The world of hunting, more specifically whitetail hunting, is experiencing a trend in the decline of numbers of people heading out into the fields all across the United States. This is one of the main reasons why it is important to introduce the younger generation to this sport.
There is a group within the whitetail hunting ranks however which are experiencing a growth spurt in every corner of the country. The incorporation of crossbows into the archery season is allowing for older hunters to remain in the fields longer. Despite this fact, crossbow hunters are growing in all age groups and genders.
If you are considering the purchase of a new crossbow for hunting whitetails and joining these ever growing numbers, your first order of business is purchasing the best crossbow for your style of hunting. The optimum way to do this is to head out to a large sporting goods store. Examine and touch every single crossbow which you lay eyes on. Take your time and narrow your choices down to your top three or four picks.
Find a salesperson who can answer all of your questions about the different characteristics that you consider to be paramount in making your decision. If the store you are at offers the option of a shooting range; take advantage of it. Put several bolts through the crossbow; get a true feel for how each and everyone one of your final choices handles.
Your next order of business is to take some time and do research on the internet. Visit various crossbow forums. You will find that there are avid crossbow hunters who are more than willing to share their opinions and experiences with you about crossbows in general as well as the specific one you may be considering. Ask the questions which are most important to you; get the honest answers; make the best decision. However, no matter how much information you obtain before your purchase; once you settle on the right one for you, read the owner's manual completely.

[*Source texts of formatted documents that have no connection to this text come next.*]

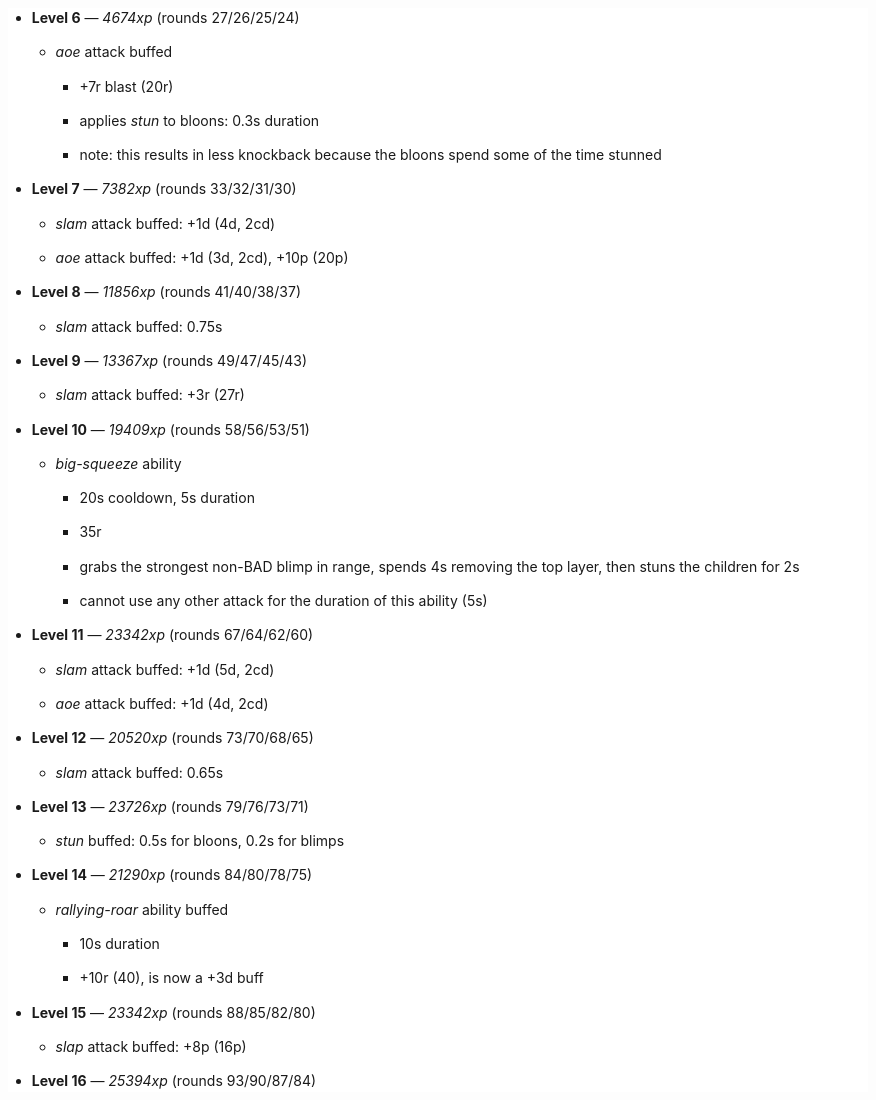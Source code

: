 - **Level 6** — _4674xp_ (rounds 27/26/25/24)
    
    - _aoe_ attack buffed
        
        - +7r blast (20r)
            
        - applies _stun_ to bloons: 0.3s duration
            
        - note: this results in less knockback because the bloons spend some of the time stunned
            
- **Level 7** — _7382xp_ (rounds 33/32/31/30)
    
    - _slam_ attack buffed: +1d (4d, 2cd)
        
    - _aoe_ attack buffed: +1d (3d, 2cd), +10p (20p)
        
- **Level 8** — _11856xp_ (rounds 41/40/38/37)
    
    - _slam_ attack buffed: 0.75s
        
- **Level 9** — _13367xp_ (rounds 49/47/45/43)
    
    - _slam_ attack buffed: +3r (27r)
        
- **Level 10** — _19409xp_ (rounds 58/56/53/51)
    
    - _big-squeeze_ ability
        
        - 20s cooldown, 5s duration
            
        - 35r
            
        - grabs the strongest non-BAD blimp in range, spends 4s removing the top layer, then stuns the children for 2s
            
        - cannot use any other attack for the duration of this ability (5s)
            
- **Level 11** — _23342xp_ (rounds 67/64/62/60)
    
    - _slam_ attack buffed: +1d (5d, 2cd)
        
    - _aoe_ attack buffed: +1d (4d, 2cd)
        
- **Level 12** — _20520xp_ (rounds 73/70/68/65)
    
    - _slam_ attack buffed: 0.65s
        
- **Level 13** — _23726xp_ (rounds 79/76/73/71)
    
    - _stun_ buffed: 0.5s for bloons, 0.2s for blimps
        
- **Level 14** — _21290xp_ (rounds 84/80/78/75)
    
    - _rallying-roar_ ability buffed
        
        - 10s duration
            
        - +10r (40), is now a +3d buff
            
- **Level 15** — _23342xp_ (rounds 88/85/82/80)
    
    - _slap_ attack buffed: +8p (16p)
        
- **Level 16** — _25394xp_ (rounds 93/90/87/84)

Another consideration when deciding to purchase and use a crossbow is the fact that crossbows have a significantly higher draw weight than vertical bows. For a hunter who has a disability, cocking a crossbow could be impossible. If this is the case there are tools available to help. You could use a cocking rope which can reduce the draw weight by up to 50 percent. You could also use a crank- cocking device. This attaches to your crossbow and operates much like a winch. The need for a high draw weight is essential because a crossbow has a shorter power stroke than a compound bow. The power stroke is the distance that the bowstring travels to push the arrow toward the target. Because of this shorter power stroke, the kinetic energy built up in the limbs is much less versus the buildup in vertical bows. Due to this fact, even with the higher draw weight, the arrow leaving the crossbow will always drop off faster than an arrow leaving a vertical compound bow.
Another difference is the fact that the arrow used with a crossbow needs to be much heavier. Most crossbow arrows are 400+ grains. This is necessary for the arrow to withstand the initial energy transfer. Be sure that you follow the manufacturers instructions to the letter. If you do not, you risk injury to yourself and damage to your crossbow. Also, most manufacturers do not recommend taking a shot at a target which is over 40 yards away. This is due to the rapid loss of arrow speed and the fact that the higher draw weight makes the crossbow considerably louder than its vertical compound bow counterparts. Keeping your shots within 40 yards also helps to prevent a buck from "jumping your string."
Finally, it should be noted that most crossbows are heavier overall than vertical bows. Though manufacturers are continually working to lighten the overall weight, currently this is not the case. So, there are a number of items on the market which are constructed specifically to help the hunter steady the crossbow when preparing for a shot. There is the "KneePod." It is lightweight and easy to use. Another item is "Steddy Eddy." This helps the crossbow hunter just like shooting sticks help the rifle hunter.
Maintenance and safety concerns are mostly the same as you have with vertical compound bows. The only additional safety concern with crossbows is making sure that your fingers remain below the barrel. Failing to do so will mean the loss of your fingertips. For more safety information you can check out the National Bowhunter Education Foundation website.
Crossbow hunting whitetail deer can be a challenging experience. Choosing the right crossbow for you will also make this experience a fun one.